- About this task
Copy every line of the data that contains the string "function".

(Rendered images with source text)

= Beginning of Section =

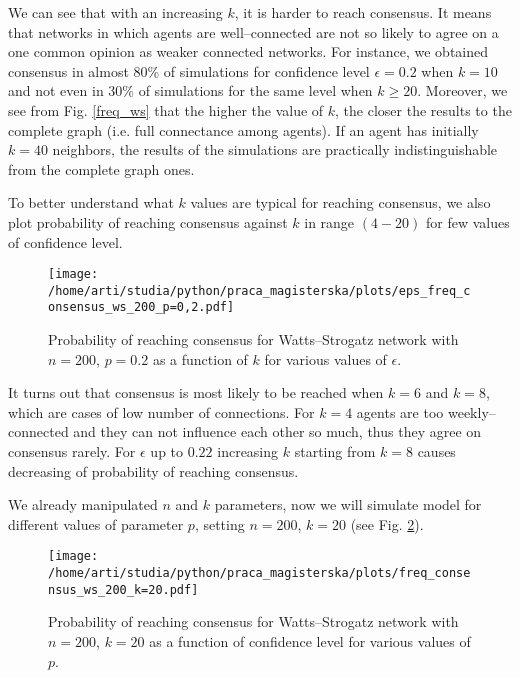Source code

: \documentclass[a4paper, 12pt]{article}
\begin{document}
We can see that with an increasing $k$, it is harder to reach consensus. It means that networks in which agents are well--connected are not so likely to agree on a one common opinion as weaker connected networks. For instance, we obtained consensus in almost 80\% of simulations for confidence level $\epsilon=0.2$ when $k=10$ and not even in 30\% of simulations for the same level when $k\geq20$.
\indent
Moreover, we see from Fig. \ref{freq_ws} that the higher the value of $k$, the closer the results to the complete graph (i.e. full connectance among agents). If an agent has initially $k=40$ neighbors, the results of the simulations are practically indistinguishable from the complete graph ones.

\indent

To better understand what $k$ values are typical for reaching consensus, we also plot probability of reaching consensus against $k$ in range $(4-20)$ for few values of confidence level.

\begin{figure}[H]
		\centering
		\texttt{[image: /home/arti/studia/python/praca\_magisterska/plots/eps\_freq\_consensus\_ws\_200\_p=0,2.pdf]}
		\caption{Probability of reaching consensus for Watts--Strogatz network with $n=200$, $p=0.2$ as a function of $k$ for various values of $\epsilon$.}
		\label{freq_ws_eps}
\end{figure}

It turns out that consensus is most likely to be reached when $k=6$ and $k=8$, which are cases of low number of connections. For $k=4$ agents are too weekly--connected and they can not influence each other so much, thus they agree on consensus rarely. For $\epsilon$ up to $0.22$ increasing $k$ starting from $k=8$ causes decreasing of probability of reaching consensus.

\indent

We already manipulated $n$ and $k$ parameters, now we will simulate model for different values of parameter $p$, setting $n=200$, $k=20$ (see Fig. \ref{f12}).

\begin{figure}[H]
		\centering
		\texttt{[image: /home/arti/studia/python/praca\_magisterska/plots/freq\_consensus\_ws\_200\_k=20.pdf]}
		\caption{Probability of reaching consensus for Watts--Strogatz network with $n=200$, $k=20$ as a function of confidence level for various values of $p$.}
		\label{f12}
\end{figure}
\end{document}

= End of Section =

- Your response
		\caption{Probability of reaching consensus for Watts--Strogatz network with $n=200$, $p=0.2$ as a function of $k$ for various values of $\epsilon$.}
		\caption{Probability of reaching consensus for Watts--Strogatz network with $n=200$, $k=20$ as a function of confidence level for various values of $p$.}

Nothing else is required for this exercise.